DEV Community

Vineet Kalghatgi
Vineet Kalghatgi

Posted on

You NEED to know awk

In Brief

awk is a powerfull command line tool found included in all modern GNU/linux distributions. It is often excluded from beginner level Linux tutorials, where more fundamental commands like cd , pwd, ls etc are given more priority, and rightfully so. One must have a good grasp on the basic commmand line tools in order to harness the full power of awk.

awk in essence is a pattern scanning and processing language, emphasis on the language part because awk possesses functionality akin to most mainstream programming languages.

awk loves tabulated data. So to begin with, you'll need a piece of text represented as columns delimited by some common character. You see this pattern often in shells, for instance, the ls -l command that prints file information delimited by a space :

ls -l                                                                                                                              
total 24                                                                                                                                               
lrwxrwxrwx   1 root   root       7 Sep  7 07:45 bin -> usr/bin                                                                                         
drwxr-xr-x   1 root   root       0 Apr 15  2020 boot                                                                                                   
drwxr-xr-x   9 root   root     480 Sep  8 13:34 dev                                                                                                    
drwxr-xr-x   1 root   root    1902 Sep  7 20:29 etc
Enter fullscreen mode Exit fullscreen mode

However, for the sake of demonstration, let us use the following sample.txt to illustrate awk's capabilities.

emp_id;emp_name;emp_sex;emp_salary;emp_yoj;
1;john;male;3000;2014
2;sarah;female;2500;2018
3;lily;female;5000;2012
4;jack;male;3000;2014
5;mark;male;2500;2017
Enter fullscreen mode Exit fullscreen mode

awk is like any other UNIX command, i.e it takes in options and arguments, however, its power lies in a script argument that can either be included inline or as an external file with a .awk extension.
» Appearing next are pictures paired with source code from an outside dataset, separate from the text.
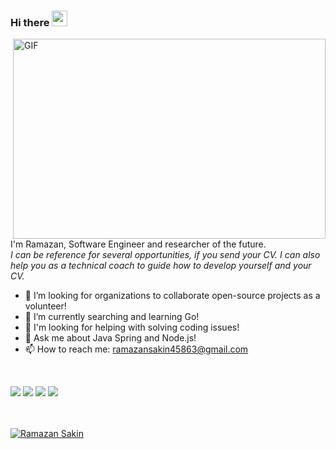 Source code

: ### Hi there <img src="https://media.giphy.com/media/hvRJCLFzcasrR4ia7z/giphy.gif" width="25px">

<img align="right" alt="GIF" src="https://github.com/abhisheknaiidu/abhisheknaiidu/blob/master/code.gif?raw=true" width="500" height="320" />

<br/>

I'm Ramazan, Software Engineer and researcher of the future.
<br/>
<i>I can be reference for several opportunities, if you send your CV. I can also help you as a technical coach to guide how to develop yourself and your CV.</i>
<br/>


- :rocket: I’m looking for organizations to collaborate open-source projects as a volunteer!
- 🔭 I’m currently searching and learning Go!
- 🤔 I'm looking for helping with solving coding issues!
- 💬 Ask me about Java Spring and Node.js!
- 📫 How to reach me: ramazansakin45863@gmail.com

<br/>

![](https://img.shields.io/badge/OS-Linux&&Windows-informational?style=flat&logo=<LOGO_NAME>&logoColor=white&color=2bbc8a)
![](https://img.shields.io/badge/Editor-Intellij&&VSCode-informational?style=flat&logo=<LOGO_NAME>&logoColor=white&color=2bbc8a)
![](https://img.shields.io/badge/Code-Java&&NodeJs&&Go-informational?style=flat&logo=<LOGO_NAME>&logoColor=white&color=2bbc8a)
![](https://img.shields.io/badge/Interest-Cloud-informational?style=flat&logo=<LOGO_NAME>&logoColor=white&color=2bbc8a)

<br/>

<br/>
<a href="https://github.com/ramazansakin">
<img align="center" src="https://github-readme-stats.vercel.app/api?username=ramazansakin&show_icons=true&theme=gotham&include_all_commits=true&count_private=true" alt="Ramazan Sakin" />
</a>
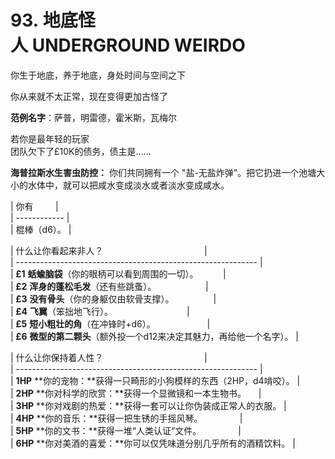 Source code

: # 93. 地底怪人 UNDERGROUND WEIRDO  
  
你生于地底，养于地底，身处时间与空间之下  
  
你从来就不太正常，现在变得更加古怪了  
  
**范例名字**：萨普，明雷德，霍米斯，瓦梅尔  
  
若你是最年轻的玩家  
团队欠下了£10K的债务，债主是……  
  
**海普拉斯水生害虫防控：** 你们共同拥有一个 "盐-无盐炸弹"。把它扔进一个池塘大小的水体中，就可以把咸水变成淡水或者淡水变成咸水。  
  
  
| 你有         |  
| ------------ |  
| 棍棒（d6）。 |  
  
| 什么让你看起来非人？                                         |  
| ------------------------------------------------------------ |  
| **£1** **蛞蝓脑袋**（你的眼柄可以看到周围的一切）。          |  
| **£2** **浑身的蓬松毛发**（还有些跳蚤）。                    |  
| **£3** **没有骨头**（你的身躯仅由软骨支撑）。                |  
| **£4** **飞翼**（笨拙地飞行）。                              |  
| **£5** **短小粗壮的角**（在冲锋时+d6）。                     |  
| **£6** **微型的第二颗头**（额外投一个d12来决定其魅力，再给他一个名字）。 |  
  
| 什么让你保持着人性？                                         |  
| ------------------------------------------------------------ |  
| **1HP** **你的宠物：**获得一只畸形的小狗模样的东西（2HP，d4啃咬）。 |  
| **2HP** **你对科学的欣赏：**获得一个显微镜和一本生物书。     |  
| **3HP** **你对戏剧的热爱：**获得一套可以让你伪装成正常人的衣服。 |  
| **4HP** **你的音乐：**获得一把生锈的手摇风琴。               |  
| **5HP** **你的文书：**获得一堆“人类认证”文件。               |  
| **6HP** **你对美酒的喜爱：**你可以仅凭味道分别几乎所有的酒精饮料。 |
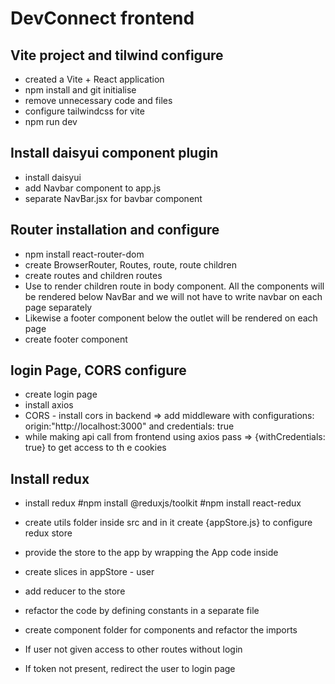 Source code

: # DevConnect frontend

## Vite project and tilwind configure

- created a Vite + React application
- npm install and git initialise
- remove unnecessary code and files
- configure tailwindcss for vite
- npm run dev

## Install daisyui component plugin

- install daisyui
- add Navbar component to app.js
- separate NavBar.jsx for bavbar component

## Router installation and configure

- npm install react-router-dom
- create BrowserRouter, Routes, route, route children
- create routes and children routes
- Use <Outlet/> to render children route in body component. All the components will be rendered below NavBar and we will not have to write navbar on each page separately
- Likewise a footer component below the outlet will be rendered on each page
- create footer component

## login Page, CORS configure

- create login page
- install axios
- CORS - install cors in backend => add middleware with configurations: origin:"http://localhost:3000" and credentials: true
- while making api call from frontend using axios pass => {withCredentials: true} to get access to th e cookies

## Install redux

- install redux
  #npm install @reduxjs/toolkit
  #npm install react-redux
- create utils folder inside src and in it create {appStore.js} to configure redux store
- provide the store to the app by wrapping the App code inside <Provider store={appStore}>
- create slices in appStore - user
- add reducer to the store
- refactor the code by defining constants in a separate file
- create component folder for components and refactor the imports

- If user not given access to other routes without login
- If token not present, redirect the user to login page

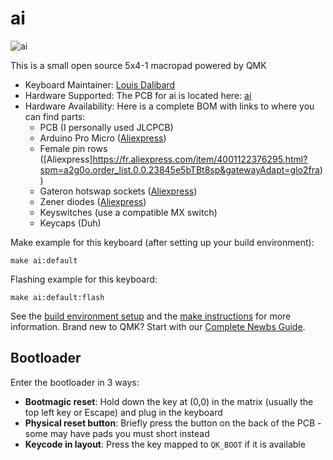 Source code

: # ai

![ai](https://i.imgur.com/4l6BzRh.png)

This is a small open source 5x4-1 macropad powered by QMK

* Keyboard Maintainer: [Louis Dalibard](https://github.com/make42)
* Hardware Supported: The PCB for ai is located here: [ai](https://github.com/make42/ai)
* Hardware Availability: Here is a complete BOM with links to where you can find parts:
  * PCB (I personally used JLCPCB)
  * Arduino Pro Micro ([Aliexpress](https://fr.aliexpress.com/item/32768308647.html?spm=a2g0o.order_list.0.0.3ccc5e5bU64POK&gatewayAdapt=glo2fra))
  * Female pin rows ([Aliexpress]https://fr.aliexpress.com/item/4001122376295.html?spm=a2g0o.order_list.0.0.23845e5bTBt8sp&gatewayAdapt=glo2fra))
  * Gateron hotswap sockets ([Aliexpress](https://fr.aliexpress.com/item/1005003129613578.html?spm=a2g0o.order_list.0.0.23845e5bTBt8sp&gatewayAdapt=glo2fra))
  * Zener diodes ([Aliexpress](https://fr.aliexpress.com/item/1005003276184193.html?spm=a2g0o.order_list.0.0.23845e5bTBt8sp&gatewayAdapt=glo2fra))
  * Keyswitches (use a compatible MX switch)
  * Keycaps (Duh)

Make example for this keyboard (after setting up your build environment):

    make ai:default

Flashing example for this keyboard:

    make ai:default:flash

See the [build environment setup](https://docs.qmk.fm/#/getting_started_build_tools) and the [make instructions](https://docs.qmk.fm/#/getting_started_make_guide) for more information. Brand new to QMK? Start with our [Complete Newbs Guide](https://docs.qmk.fm/#/newbs).

## Bootloader

Enter the bootloader in 3 ways:

-   **Bootmagic reset**: Hold down the key at (0,0) in the matrix (usually the top left key or Escape) and plug in the keyboard
-   **Physical reset button**: Briefly press the button on the back of the PCB - some may have pads you must short instead
-   **Keycode in layout**: Press the key mapped to `QK_BOOT` if it is available
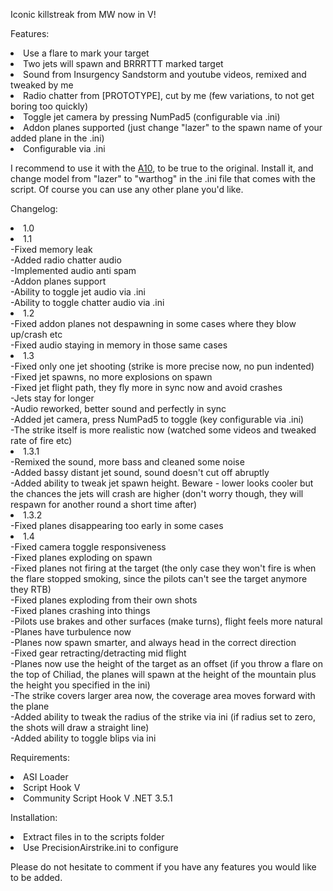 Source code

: Iconic killstreak from MW now in V!

Features:
<li>Use a flare to mark your target
<li>Two jets will spawn and BRRRTTT marked target
<li>Sound from Insurgency Sandstorm and youtube videos, remixed and tweaked by me
<li>Radio chatter from [PROTOTYPE], cut by me (few variations, to not get boring too quickly)
<li>Toggle jet camera by pressing NumPad5 (configurable via .ini)
<li>Addon planes supported (just change "lazer" to the spawn name of your added plane in the .ini)
<li>Configurable via .ini

I recommend to use it with the <a href=https://www.gta5-mods.com/vehicles/a-10-warthog-thunderbolt-usa-airforce-addon-fivem>A10</a>, to be true to the original.
Install it, and change model from "lazer" to "warthog" in the .ini file that comes with the script. Of course you can use any other plane you'd like.

Changelog:
<li>1.0

<li>1.1
<br>-Fixed memory leak
<br>-Added radio chatter audio
<br>-Implemented audio anti spam
<br>-Addon planes support
<br>-Ability to toggle jet audio via .ini
<br>-Ability to toggle chatter audio via .ini

<li>1.2
<br>-Fixed addon planes not despawning in some cases where they blow up/crash etc
<br>-Fixed audio staying in memory in those same cases

<li>1.3
<br>-Fixed only one jet shooting (strike is more precise now, no pun indented)
<br>-Fixed jet spawns, no more explosions on spawn
<br>-Fixed jet flight path, they fly more in sync now and avoid crashes
<br>-Jets stay for longer
<br>-Audio reworked, better sound and perfectly in sync
<br>-Added jet camera, press NumPad5 to toggle (key configurable via .ini)
<br>-The strike itself is more realistic now (watched some videos and tweaked rate of fire etc)

<li>1.3.1
<br>-Remixed the sound, more bass and cleaned some noise
<br>-Added bassy distant jet sound, sound doesn't cut off abruptly
<br>-Added ability to tweak jet spawn height. Beware - lower looks cooler but the chances the jets will crash are higher (don't worry though, they will respawn for another round a short time after)

<li>1.3.2
<br>-Fixed planes disappearing too early in some cases

<li>1.4
<br>-Fixed camera toggle responsiveness
<br>-Fixed planes exploding on spawn
<br>-Fixed planes not firing at the target (the only case they won't fire is when the flare stopped smoking, since the pilots can't see the target anymore they RTB)
<br>-Fixed planes exploding from their own shots
<br>-Fixed planes crashing into things
<br>-Pilots use brakes and other surfaces (make turns), flight feels more natural
<br>-Planes have turbulence now
<br>-Planes now spawn smarter, and always head in the correct direction
<br>-Fixed gear retracting/detracting mid flight
<br>-Planes now use the height of the target as an offset (if you throw a flare on the top of Chiliad, the planes will spawn at the height of the mountain plus the height you specified in the ini)
<br>-The strike covers larger area now, the coverage area moves forward with the plane
<br>-Added ability to tweak the radius of the strike via ini (if radius set to zero, the shots will draw a straight line)
<br>-Added ability to toggle blips via ini

Requirements:
<br><li>ASI Loader
<br><li>Script Hook V
<br><li>Community Script Hook V .NET 3.5.1

Installation:
<li>Extract files in to the scripts folder
<li>Use PrecisionAirstrike.ini to configure

Please do not hesitate to comment if you have any features you would like to be added.
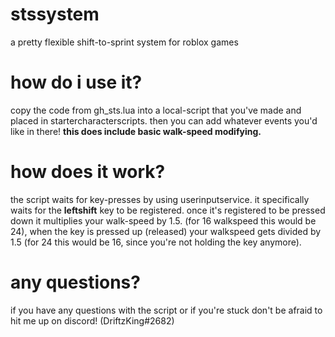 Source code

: # stssystem
a pretty flexible shift-to-sprint system for roblox games

# how do i use it?
copy the code from gh_sts.lua into a local-script that you've made and placed in startercharacterscripts. then you can add whatever events you'd like in there! **this does include basic walk-speed modifying.**

# how does it work?
the script waits for key-presses by using userinputservice. it specifically waits for the **leftshift** key to be registered. once it's registered to be pressed down it multiplies your walk-speed by 1.5. (for 16 walkspeed this would be 24), when the key is pressed up (released) your walkspeed gets divided by 1.5 (for 24 this would be 16, since you're not holding the key anymore).

# any questions?
if you have any questions with the script or if you're stuck don't be afraid to hit me up on discord! (DriftzKing#2682)
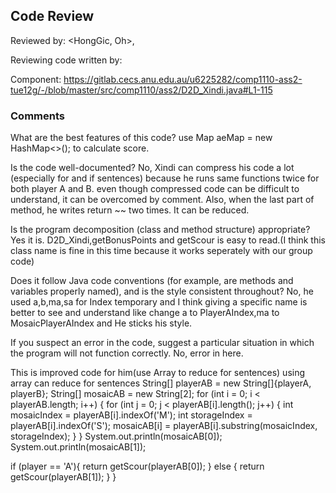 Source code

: ## Code Review

Reviewed by: <HongGic, Oh>, <u7234659>

Reviewing code written by: <Xindi Liu> <u6225282>

Component: <https://gitlab.cecs.anu.edu.au/u6225282/comp1110-ass2-tue12g/-/blob/master/src/comp1110/ass2/D2D_Xindi.java#L1-115>

### Comments 

<write your comments here>
What are the best features of this code?
use Map<Character Integer> aeMap = new HashMap<>(); to calculate score.

Is the code well-documented?
No, Xindi can compress his code a lot (especially for and if sentences) because he runs same functions twice for both player A and B. even though compressed code can be difficult to understand, it can be overcomed by comment.
Also, when the last part of method, he writes return ~~ two times. It can be reduced. 

Is the program decomposition (class and method structure) appropriate?
Yes it is. D2D_Xindi,getBonusPoints and getScour is easy to read.(I think this class name is fine in this time because it works seperately with our group code)

Does it follow Java code conventions (for example, are methods and variables properly named), and is the style consistent throughout?
No, he used a,b,ma,sa for Index temporary and I think giving a specific name is better to see and understand like change a to PlayerAIndex,ma to MosaicPlayerAIndex and He sticks his style.

If you suspect an error in the code, suggest a particular situation in which the program will not function correctly.
No, error in here.

This is improved code for him(use Array to reduce for sentences)
using array can reduce for sentences
String[] playerAB = new String[]{playerA, playerB};
String[] mosaicAB = new String[2];
for (int i = 0; i < playerAB.length; i++) {
for (int j = 0; j < playerAB[i].length(); j++) {
int mosaicIndex = playerAB[i].indexOf('M');
int storageIndex = playerAB[i].indexOf('S');
mosaicAB[i] = playerAB[i].substring(mosaicIndex, storageIndex);
}
}
System.out.println(mosaicAB[0]);
System.out.println(mosaicAB[1]);

if (player == 'A'){
return getScour(playerAB[0]);
}
else {
return getScour(playerAB[1]);
}
}
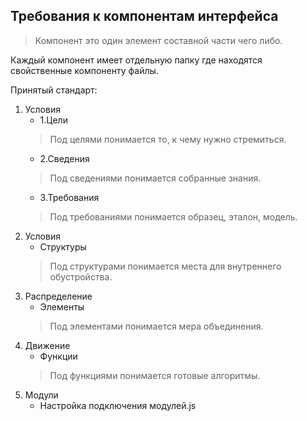 ## Требования к компонентам интерфейса

> Компонент это один элемент составной части чего либо.

Каждый компонент имеет отдельную папку где находятся свойственные компоненту файлы.

Принятый стандарт:

1. Условия
   - 1.Цели
   > Под целями понимается то, к чему нужно стремиться.
   - 2.Сведения
   > Под сведениями понимается собранные знания.
   - 3.Требования
   > Под требованиями понимается образец, эталон, модель.
2. Условия
    - Структуры
    > Под структурами понимается места для внутреннего обустройства.
3. Распределение
    - Элементы
    > Под элементами понимается мера объединения.
4. Движение
    - Функции
   > Под функциями понимается готовые алгоритмы.
4. Модули
    - Настройка подключения модулей.js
An awk script has the following basic structure:

BEGIN {commands}
/pattern1/ {commands}
/pattern2/ {commands}
...
/patternN/ {commands}
END {commands}
Enter fullscreen mode Exit fullscreen mode

In essence, awk loops through each row of the input file and executes commands based on conditions. The patterns correspond to regex patterns that you can use to distinguish different rows. The default pattern matches every row.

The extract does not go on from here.